## Extracted material

· · ·

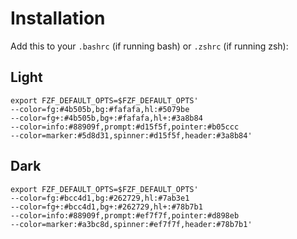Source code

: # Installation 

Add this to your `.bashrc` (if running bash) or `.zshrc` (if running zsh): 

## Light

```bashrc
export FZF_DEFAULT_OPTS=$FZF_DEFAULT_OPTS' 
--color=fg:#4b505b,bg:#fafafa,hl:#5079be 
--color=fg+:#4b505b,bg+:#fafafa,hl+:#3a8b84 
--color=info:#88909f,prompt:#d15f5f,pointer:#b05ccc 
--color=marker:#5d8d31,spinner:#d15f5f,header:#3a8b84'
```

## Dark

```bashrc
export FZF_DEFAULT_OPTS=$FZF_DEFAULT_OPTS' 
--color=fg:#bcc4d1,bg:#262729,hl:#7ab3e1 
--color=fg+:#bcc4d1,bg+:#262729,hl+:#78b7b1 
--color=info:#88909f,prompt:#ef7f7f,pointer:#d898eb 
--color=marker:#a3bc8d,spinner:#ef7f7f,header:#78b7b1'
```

· · ·

## Task statement
Among the records, find the lines that contain "info" and copy each of them.

## Your solution
--color=info:#88909f,prompt:#d15f5f,pointer:#b05ccc 
--color=info:#88909f,prompt:#ef7f7f,pointer:#d898eb 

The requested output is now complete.